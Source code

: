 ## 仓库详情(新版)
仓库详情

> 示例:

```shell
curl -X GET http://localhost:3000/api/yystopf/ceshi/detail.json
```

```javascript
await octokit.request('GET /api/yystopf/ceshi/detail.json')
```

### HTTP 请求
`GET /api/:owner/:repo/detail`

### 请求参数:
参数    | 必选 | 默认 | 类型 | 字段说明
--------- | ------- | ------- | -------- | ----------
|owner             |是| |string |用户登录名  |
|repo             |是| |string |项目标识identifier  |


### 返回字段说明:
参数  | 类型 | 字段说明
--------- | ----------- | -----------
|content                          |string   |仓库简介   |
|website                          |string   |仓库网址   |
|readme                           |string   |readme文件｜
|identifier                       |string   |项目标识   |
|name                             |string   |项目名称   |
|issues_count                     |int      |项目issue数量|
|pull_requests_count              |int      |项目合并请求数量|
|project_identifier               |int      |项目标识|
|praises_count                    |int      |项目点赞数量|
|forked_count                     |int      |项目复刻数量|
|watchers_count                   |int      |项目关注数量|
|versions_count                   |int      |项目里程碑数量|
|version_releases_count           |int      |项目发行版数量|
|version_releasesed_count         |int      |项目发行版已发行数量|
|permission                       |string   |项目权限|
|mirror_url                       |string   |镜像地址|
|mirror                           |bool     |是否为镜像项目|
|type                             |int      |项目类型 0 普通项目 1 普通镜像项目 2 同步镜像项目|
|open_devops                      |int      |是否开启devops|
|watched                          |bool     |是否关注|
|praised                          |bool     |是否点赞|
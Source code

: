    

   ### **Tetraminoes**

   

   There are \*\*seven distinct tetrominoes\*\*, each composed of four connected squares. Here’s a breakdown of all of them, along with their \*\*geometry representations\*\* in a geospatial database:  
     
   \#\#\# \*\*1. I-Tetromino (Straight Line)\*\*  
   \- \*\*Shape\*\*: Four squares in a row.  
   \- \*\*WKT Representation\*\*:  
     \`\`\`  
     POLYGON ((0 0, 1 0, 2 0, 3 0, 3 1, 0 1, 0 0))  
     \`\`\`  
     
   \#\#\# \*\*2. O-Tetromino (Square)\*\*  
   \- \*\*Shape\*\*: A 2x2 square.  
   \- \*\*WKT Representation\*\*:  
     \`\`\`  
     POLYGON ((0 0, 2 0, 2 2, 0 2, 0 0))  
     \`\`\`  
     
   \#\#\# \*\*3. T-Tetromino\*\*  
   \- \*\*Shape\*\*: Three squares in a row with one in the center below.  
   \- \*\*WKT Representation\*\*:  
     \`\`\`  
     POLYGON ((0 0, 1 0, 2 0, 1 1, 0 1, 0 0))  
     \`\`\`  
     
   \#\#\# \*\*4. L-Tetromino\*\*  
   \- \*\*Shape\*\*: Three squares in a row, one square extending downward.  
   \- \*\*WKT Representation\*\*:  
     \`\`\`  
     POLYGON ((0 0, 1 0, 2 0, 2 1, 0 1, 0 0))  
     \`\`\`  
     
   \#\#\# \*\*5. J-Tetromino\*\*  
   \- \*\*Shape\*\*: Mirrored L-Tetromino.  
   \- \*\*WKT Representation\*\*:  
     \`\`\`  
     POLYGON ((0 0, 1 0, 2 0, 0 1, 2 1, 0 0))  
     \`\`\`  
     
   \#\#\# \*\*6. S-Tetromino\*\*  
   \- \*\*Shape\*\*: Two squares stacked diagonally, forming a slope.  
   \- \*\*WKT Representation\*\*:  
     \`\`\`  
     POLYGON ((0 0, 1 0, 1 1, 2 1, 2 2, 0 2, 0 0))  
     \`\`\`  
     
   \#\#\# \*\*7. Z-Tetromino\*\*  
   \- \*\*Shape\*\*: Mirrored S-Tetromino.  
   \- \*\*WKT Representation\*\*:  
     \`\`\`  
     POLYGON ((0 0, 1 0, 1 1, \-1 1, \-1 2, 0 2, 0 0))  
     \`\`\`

PROBLEM STATEMENT: Only one number is wanted: how many lines in the records above contain the string "Shape".

RESULT: 7